Alfred Musema, ancien directeur de l'usine à thé de Gisovu dans la préfecture de Kibuye à l'est du Rwanda, a été condamné à la prison à vie. L’ancienne Chambre de première instance I, composée des juges Lennart Aspegren, Président, Laïty Kama et Navanethem Pillay l'a reconnu coupable d’un chef d’accusation de génocide et de deux chefs d’accusation de crimes contre l'humanité. Il n'a pas été reconnu coupable de six autres chefs d'accusation sur les neuf qui avaient été retenus contre lui.
Lors de son réquisitoire, le Procureur avait soutenu qu'à plusieurs occasions durant les mois d'avril, mai et juin 1994, l'accusé avait transporté des hommes armés, dont des employés de l’usine à thé de Gisovu, à différents endroits, dans les communes de Gisovu et de Gishyita et leur avait donné l'ordre d'attaquer ceux qui étaient venus y chercher refuge. Il a aussi pris part à ces attaques et tué, lui-même, des personnes.
L’acte d'accusation retenu contre Musema fut modifié par la suite pour y inclure différents actes de viol qu’il aurait commis. Il aurait aussi ordonné et encouragé d’autres à violer et à tuer des femmes Tutsies.
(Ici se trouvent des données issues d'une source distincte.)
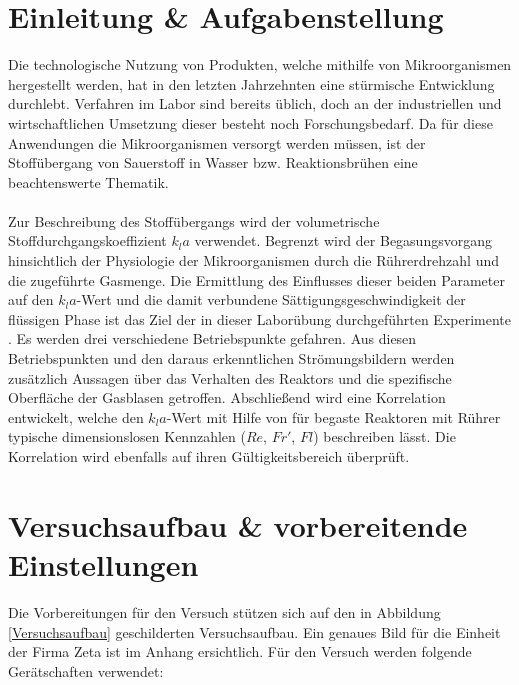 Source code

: \documentclass[12pt,liststotoc]{report}
\begin{document}
\chapter{Einleitung \& Aufgabenstellung}

Die technologische Nutzung von Produkten, welche mithilfe von Mikroorganismen hergestellt werden, hat in den letzten Jahrzehnten eine stürmische Entwicklung durchlebt. Verfahren im Labor sind bereits üblich, doch an der industriellen und  wirtschaftlichen Umsetzung dieser besteht noch Forschungsbedarf. Da für diese Anwendungen die Mikroorganismen versorgt werden müssen, ist der Stoffübergang von Sauerstoff in Wasser bzw. Reaktionsbrühen eine beachtenswerte Thematik. \cite{storhas2013bioverfahrensentwicklung}
\\
\\
Zur Beschreibung des Stoffübergangs wird der volumetrische Stoffdurchgangskoeffizient $k_la$ verwendet. Begrenzt wird der Begasungsvorgang hinsichtlich der Physiologie der Mikroorganismen durch die Rührerdrehzahl und die zugeführte Gasmenge. Die Ermittlung des Einflusses dieser beiden Parameter auf den $k_la$-Wert und die damit verbundene Sättigungsgeschwindigkeit der flüssigen Phase ist das Ziel der in dieser Laborübung durchgeführten Experimente \cite{Labor_Skript}. Es werden drei verschiedene Betriebspunkte gefahren. Aus diesen Betriebspunkten und den daraus erkenntlichen Strömungsbildern werden zusätzlich Aussagen über das Verhalten des Reaktors und die spezifische Oberfläche der Gasblasen getroffen. Abschließend wird eine Korrelation entwickelt, welche den $k_la$-Wert mit Hilfe von für begaste Reaktoren mit Rührer typische dimensionslosen Kennzahlen ($Re$, $Fr'$, $Fl$) beschreiben lässt. Die Korrelation wird ebenfalls auf ihren Gültigkeitsbereich überprüft. 


\chapter{Versuchsaufbau \& vorbereitende Einstellungen}

Die Vorbereitungen für den Versuch stützen sich auf den in Abbildung \ref{Versuchsaufbau} geschilderten Versuchsaufbau. Ein genaues Bild für die Einheit der Firma Zeta ist im Anhang ersichtlich. Für den Versuch werden folgende Gerätschaften verwendet:
\end{document}
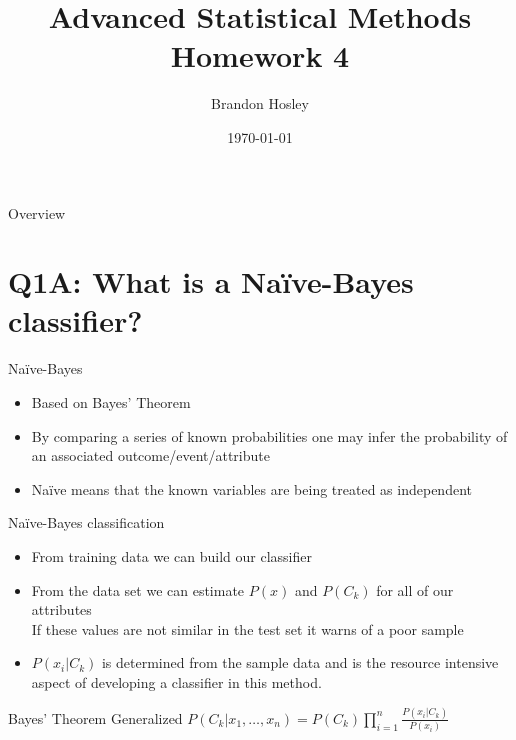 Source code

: \documentclass{beamer}
\title{Advanced Statistical Methods \\ Homework 4}
\author{Brandon Hosley}
\institute{University of Illinois - Springfield}
\date{\today}
\begin{document}
\frame{\titlepage}

\begin{frame}{Overview}
\tableofcontents
\end{frame}

\section[Q1A]{Q1A: What is a Na\"{i}ve-Bayes classifier?}

\begin{frame}{Na\"{i}ve-Bayes}
	\begin{itemize}[<+->]
		\item Based on Bayes' Theorem
		\item By comparing a series of known probabilities one may infer the probability of an associated outcome/event/attribute
		\item Na\"{i}ve means that the known variables are being treated as independent
	\end{itemize}
	
\end{frame}
\begin{frame}{Na\"{i}ve-Bayes classification}
	\begin{itemize}[<+->]
		\item From training data we can build our classifier
		\item From the data set we can estimate $P(x)$ and $P(C_k)$
			for all of our attributes \\
			If these values are not similar in the test set it warns of a poor sample
		\item $P(x_i|C_k)$ is determined from the sample data and is the resource intensive aspect of developing a classifier in this method.
	\end{itemize}
	\begin{exampleblock}{Bayes' Theorem Generalized} 
		$P(C_k|x_1,\ldots,x_n)=P(C_k)\prod_{i=1}^{n} \frac{P(x_i|C_k)}{P(x_i)}$ 
	\end{exampleblock}
\end{frame}
\end{document}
Lors de sa plaidoirie, la Défense de Musema a particulièrement insisté sur son alibi apportant les preuves que pour certaines dates et heures en question, l'accusé se trouvait ailleurs. Dans certains cas, la Défense a aussi mis en cause la véracité des preuves et la fiabilité des témoins du Procureur.
Concernant certaines allégations, sur des attaques précises, la Chambre de première instance a trouvé que les preuves présentées n'étaient pas suffisantes ou que l'alibi de Musema mettait en doute les preuves présentées par le Procureur. La Chambre a trouvé qu'il avait participé aux attaques sur les collines de Gitwa, Rwirambo, Muyira et Mpura des derniers jours d'avril à la mi-mai. L'alibi présenté pour cette période a été rejeté. Musema a ordonné que l'entrée de la grotte, où 300 à 400 Tutsis avaient trouvé refuge, soit obstruée par du bois et que le feu y soit mis. Une seule personne a survécu à cette attaque. La Chambre a aussi trouvé que Musema avait violé une femme du nom de Nyaramusugi et, par son exemple, avait encouragé les autres à le faire.
À la question de savoir si ces actes ont été commis dans l'intention de commettre le génocide, la Chambre a trouvé que le contexte dans lequel se sont déroulés les faits, les slogans anti-Tutsis et autres déclarations humiliantes ont démontré que le dessein de Musema et des autres assaillants était de détruire les Tutsis.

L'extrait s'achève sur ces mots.